A large warning at the top of the page states that “This page and the download links will be decommissioned on Sep 29, 2016.” Adobe also recommends that personal users who wish to download the Flash Player do so via a separate page, which does not mention any deadlines or other warnings.
“As we stated back in November 2015, Adobe supports Open Web standards and believes HTML5 is the web platform of the future,” Adobe said. “We work closely with Mozilla, Google, Microsoft, Facebook and others to facilitate the adoption of these open standards. This is an industry-wide evolution and Adobe is heavily invested in it.

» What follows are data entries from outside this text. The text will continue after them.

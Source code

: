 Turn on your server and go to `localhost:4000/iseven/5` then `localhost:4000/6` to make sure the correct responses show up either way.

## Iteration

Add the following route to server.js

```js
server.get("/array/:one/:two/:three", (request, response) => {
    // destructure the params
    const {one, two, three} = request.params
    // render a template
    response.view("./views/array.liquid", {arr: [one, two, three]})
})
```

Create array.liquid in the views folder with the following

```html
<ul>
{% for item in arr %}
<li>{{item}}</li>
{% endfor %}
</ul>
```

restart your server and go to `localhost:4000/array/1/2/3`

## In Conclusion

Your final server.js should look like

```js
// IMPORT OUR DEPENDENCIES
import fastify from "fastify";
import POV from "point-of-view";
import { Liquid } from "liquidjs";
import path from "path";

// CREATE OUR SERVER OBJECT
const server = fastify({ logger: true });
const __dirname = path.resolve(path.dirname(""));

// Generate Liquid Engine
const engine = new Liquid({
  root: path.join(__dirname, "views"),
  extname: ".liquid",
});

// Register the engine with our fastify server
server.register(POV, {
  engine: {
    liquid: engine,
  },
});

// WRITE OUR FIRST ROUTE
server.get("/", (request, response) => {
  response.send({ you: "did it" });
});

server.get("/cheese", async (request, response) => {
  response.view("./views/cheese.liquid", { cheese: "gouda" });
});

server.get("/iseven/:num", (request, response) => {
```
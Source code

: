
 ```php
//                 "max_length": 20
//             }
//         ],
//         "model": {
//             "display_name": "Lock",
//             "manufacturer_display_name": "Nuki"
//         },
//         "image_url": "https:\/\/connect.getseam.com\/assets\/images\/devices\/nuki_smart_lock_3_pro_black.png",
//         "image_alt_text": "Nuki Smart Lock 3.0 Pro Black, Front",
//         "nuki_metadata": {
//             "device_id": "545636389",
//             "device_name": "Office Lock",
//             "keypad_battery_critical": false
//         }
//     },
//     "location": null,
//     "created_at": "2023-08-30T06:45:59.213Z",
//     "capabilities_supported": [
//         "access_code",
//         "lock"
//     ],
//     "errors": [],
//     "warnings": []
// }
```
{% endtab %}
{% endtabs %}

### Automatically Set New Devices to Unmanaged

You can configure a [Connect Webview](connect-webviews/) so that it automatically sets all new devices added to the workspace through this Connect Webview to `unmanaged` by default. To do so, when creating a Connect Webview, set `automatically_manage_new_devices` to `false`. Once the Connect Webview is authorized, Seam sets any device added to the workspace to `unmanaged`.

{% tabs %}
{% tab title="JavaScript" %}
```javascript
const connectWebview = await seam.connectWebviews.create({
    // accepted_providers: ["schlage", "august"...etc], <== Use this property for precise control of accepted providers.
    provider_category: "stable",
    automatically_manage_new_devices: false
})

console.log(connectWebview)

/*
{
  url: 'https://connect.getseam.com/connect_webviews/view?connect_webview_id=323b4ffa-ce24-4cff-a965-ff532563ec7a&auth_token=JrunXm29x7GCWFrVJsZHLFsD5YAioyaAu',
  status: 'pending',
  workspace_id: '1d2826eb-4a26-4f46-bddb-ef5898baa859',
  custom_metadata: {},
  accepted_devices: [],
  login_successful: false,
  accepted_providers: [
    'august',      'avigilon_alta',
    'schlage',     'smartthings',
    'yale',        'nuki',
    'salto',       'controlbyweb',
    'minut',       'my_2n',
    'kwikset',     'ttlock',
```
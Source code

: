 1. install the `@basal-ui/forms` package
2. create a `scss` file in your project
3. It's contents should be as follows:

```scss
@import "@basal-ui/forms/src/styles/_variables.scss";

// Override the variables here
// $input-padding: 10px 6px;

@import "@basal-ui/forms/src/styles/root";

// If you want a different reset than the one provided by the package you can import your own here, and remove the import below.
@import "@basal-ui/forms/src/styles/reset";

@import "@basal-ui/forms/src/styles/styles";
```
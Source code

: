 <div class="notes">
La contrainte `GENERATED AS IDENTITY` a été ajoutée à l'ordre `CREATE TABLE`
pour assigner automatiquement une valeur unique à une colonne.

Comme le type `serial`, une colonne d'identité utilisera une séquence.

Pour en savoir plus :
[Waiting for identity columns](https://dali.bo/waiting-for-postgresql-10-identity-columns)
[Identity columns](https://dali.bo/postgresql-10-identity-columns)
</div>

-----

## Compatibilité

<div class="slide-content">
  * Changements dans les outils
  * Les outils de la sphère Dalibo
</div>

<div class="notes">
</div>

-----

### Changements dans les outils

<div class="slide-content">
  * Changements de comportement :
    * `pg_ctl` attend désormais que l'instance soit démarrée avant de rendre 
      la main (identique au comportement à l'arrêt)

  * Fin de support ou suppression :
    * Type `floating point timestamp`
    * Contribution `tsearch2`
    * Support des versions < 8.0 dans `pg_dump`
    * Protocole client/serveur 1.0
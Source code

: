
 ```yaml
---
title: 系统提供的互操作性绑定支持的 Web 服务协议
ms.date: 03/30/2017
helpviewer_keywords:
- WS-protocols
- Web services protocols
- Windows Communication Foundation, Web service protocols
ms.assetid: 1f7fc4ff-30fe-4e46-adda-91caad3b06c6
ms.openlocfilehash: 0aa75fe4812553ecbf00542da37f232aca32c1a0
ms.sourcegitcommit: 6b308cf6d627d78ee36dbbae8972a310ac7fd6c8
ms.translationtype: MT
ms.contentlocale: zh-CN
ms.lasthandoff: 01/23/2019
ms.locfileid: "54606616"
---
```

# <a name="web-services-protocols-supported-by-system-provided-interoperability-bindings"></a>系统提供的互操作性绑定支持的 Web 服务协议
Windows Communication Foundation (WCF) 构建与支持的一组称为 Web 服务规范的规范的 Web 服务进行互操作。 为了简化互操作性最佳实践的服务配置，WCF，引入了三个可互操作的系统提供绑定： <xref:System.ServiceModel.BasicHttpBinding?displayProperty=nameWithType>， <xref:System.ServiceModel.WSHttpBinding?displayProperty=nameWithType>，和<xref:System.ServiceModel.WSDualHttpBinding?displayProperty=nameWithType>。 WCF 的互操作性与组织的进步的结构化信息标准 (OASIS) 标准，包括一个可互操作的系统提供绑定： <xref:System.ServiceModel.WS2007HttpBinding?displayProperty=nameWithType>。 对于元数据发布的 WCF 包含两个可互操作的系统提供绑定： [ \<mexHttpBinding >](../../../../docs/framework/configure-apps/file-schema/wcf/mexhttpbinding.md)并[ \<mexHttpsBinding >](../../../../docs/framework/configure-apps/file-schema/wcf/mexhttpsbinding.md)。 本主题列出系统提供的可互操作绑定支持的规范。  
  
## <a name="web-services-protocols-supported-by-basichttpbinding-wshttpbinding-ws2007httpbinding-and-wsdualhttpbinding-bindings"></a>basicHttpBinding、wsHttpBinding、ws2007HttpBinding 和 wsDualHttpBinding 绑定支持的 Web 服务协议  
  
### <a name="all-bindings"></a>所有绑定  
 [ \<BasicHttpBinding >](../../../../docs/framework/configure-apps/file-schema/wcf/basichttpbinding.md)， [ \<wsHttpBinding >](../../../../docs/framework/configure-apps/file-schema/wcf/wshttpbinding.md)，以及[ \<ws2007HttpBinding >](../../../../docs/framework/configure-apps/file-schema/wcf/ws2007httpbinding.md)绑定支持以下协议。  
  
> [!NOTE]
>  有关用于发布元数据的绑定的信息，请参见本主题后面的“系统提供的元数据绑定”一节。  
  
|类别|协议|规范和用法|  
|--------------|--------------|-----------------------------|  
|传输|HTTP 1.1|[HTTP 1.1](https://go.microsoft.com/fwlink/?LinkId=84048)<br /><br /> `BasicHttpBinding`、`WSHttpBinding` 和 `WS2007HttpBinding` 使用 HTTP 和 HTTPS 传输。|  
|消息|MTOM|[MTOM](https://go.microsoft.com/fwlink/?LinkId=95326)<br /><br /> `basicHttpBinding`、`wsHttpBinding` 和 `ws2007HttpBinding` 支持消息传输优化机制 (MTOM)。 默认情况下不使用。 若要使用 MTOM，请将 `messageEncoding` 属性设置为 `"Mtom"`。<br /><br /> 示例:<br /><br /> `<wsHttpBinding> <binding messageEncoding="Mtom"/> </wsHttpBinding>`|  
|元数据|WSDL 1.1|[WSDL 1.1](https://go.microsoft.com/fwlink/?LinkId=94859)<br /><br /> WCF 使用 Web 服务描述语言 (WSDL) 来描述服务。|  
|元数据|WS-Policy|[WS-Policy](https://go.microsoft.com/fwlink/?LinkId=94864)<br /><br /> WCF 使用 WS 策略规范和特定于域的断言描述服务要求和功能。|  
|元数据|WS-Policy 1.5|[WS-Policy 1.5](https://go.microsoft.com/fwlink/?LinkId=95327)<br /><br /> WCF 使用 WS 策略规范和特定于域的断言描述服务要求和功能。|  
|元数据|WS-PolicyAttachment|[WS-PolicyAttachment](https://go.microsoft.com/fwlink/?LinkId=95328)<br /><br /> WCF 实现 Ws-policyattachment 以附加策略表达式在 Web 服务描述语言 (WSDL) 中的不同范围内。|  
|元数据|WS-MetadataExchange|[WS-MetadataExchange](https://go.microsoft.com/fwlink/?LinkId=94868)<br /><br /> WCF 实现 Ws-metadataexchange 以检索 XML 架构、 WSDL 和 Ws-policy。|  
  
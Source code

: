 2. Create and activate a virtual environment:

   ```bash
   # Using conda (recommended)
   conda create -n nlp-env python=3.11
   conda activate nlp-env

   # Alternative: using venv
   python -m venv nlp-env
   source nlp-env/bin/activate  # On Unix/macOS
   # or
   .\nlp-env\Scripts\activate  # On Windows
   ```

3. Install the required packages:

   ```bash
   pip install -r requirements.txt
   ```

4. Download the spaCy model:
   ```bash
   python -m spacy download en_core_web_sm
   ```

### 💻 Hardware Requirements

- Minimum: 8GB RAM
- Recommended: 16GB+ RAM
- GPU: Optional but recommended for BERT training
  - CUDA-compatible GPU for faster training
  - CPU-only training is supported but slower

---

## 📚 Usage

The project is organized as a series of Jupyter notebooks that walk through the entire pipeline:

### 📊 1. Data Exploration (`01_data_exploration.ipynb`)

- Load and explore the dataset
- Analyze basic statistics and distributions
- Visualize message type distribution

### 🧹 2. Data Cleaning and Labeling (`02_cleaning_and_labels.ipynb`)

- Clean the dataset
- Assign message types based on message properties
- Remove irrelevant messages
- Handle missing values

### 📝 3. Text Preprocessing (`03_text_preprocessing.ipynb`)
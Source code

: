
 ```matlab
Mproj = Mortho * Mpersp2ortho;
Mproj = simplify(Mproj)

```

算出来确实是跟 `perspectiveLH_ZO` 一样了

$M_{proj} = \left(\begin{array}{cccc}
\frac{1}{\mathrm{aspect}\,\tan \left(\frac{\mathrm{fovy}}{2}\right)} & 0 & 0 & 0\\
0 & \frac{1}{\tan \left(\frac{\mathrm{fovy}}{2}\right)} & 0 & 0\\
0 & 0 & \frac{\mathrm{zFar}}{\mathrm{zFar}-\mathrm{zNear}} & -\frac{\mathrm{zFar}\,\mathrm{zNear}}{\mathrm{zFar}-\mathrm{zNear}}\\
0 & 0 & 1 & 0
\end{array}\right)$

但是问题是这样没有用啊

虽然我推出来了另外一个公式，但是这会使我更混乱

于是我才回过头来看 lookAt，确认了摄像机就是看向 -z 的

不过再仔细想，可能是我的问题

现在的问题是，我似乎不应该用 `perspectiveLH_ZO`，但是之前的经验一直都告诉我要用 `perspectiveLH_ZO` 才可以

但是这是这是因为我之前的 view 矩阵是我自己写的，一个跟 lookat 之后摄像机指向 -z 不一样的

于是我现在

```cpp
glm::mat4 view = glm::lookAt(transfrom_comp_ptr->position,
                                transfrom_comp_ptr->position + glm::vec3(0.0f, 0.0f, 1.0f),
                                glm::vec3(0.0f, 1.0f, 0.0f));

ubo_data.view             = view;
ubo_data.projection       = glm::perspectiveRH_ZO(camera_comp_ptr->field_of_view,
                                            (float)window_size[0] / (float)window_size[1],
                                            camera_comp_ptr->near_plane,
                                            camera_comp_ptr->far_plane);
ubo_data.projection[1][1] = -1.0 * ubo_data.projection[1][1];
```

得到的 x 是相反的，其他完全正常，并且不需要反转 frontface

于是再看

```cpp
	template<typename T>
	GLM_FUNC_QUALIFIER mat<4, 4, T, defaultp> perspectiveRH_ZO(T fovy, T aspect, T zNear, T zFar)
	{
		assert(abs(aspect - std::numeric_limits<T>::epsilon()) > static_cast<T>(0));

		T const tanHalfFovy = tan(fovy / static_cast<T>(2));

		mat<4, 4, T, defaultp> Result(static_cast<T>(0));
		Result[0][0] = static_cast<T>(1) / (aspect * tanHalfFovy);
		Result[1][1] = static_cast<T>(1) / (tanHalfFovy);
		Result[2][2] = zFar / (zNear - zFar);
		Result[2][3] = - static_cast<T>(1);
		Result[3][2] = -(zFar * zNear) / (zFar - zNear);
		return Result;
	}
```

Nothing has changed with the Flash Player though and the download links will absolutely still be available to all customers.”
Why this matters: Adobe Flash remains one of the more notorious security risks for enterprises and other users, and Adobe seems to be perpetually issuing updates and patches to fix vulnerabilities. In 2015, Facebook security chief Alex Stamos tweeted (and then later deleted) a call for Adobe to set an end-of-life date for Flash. The late Apple chief executive Steve Jobs, of course, also famously blocked Flash from iPods, iPads, and iPhones.
Flash can’t be long for this world, anyway
Meanwhile, browser makers are readying their own assaults: Google has said that it will “de-emphasize” Flash to the point where it’s almost never used except when absolutely necessary, Firefox has begun auto-blocking Flash, and Apple’s Safari refuses to acknowledge that it even has Flash installed elsewhere on the system. Though Flash ships as part of Microsoft Edge (as well as Google Chrome), a new feature in the Windows 10 Anniversary Update auto-blocks Flash content as a security measure.
With such universal condemnation, it wouldn’t be surprising if Adobe finally killed off Flash. Executives don’t even mention the product these days in analyst calls, and Flash Builder is just one of 28 separate applications that make up Adobe’s Creative Cloud subscription bundle. Would anyone shed a tear if Flash disappeared? Maybe. But chances are it wouldn’t be you.
This story was updated at 3:31 PM to note that Adobe said it was in the process of rearranging its Web pages. Download links to Adobe Flash will be maintained. We’ve noted this in the story and headline.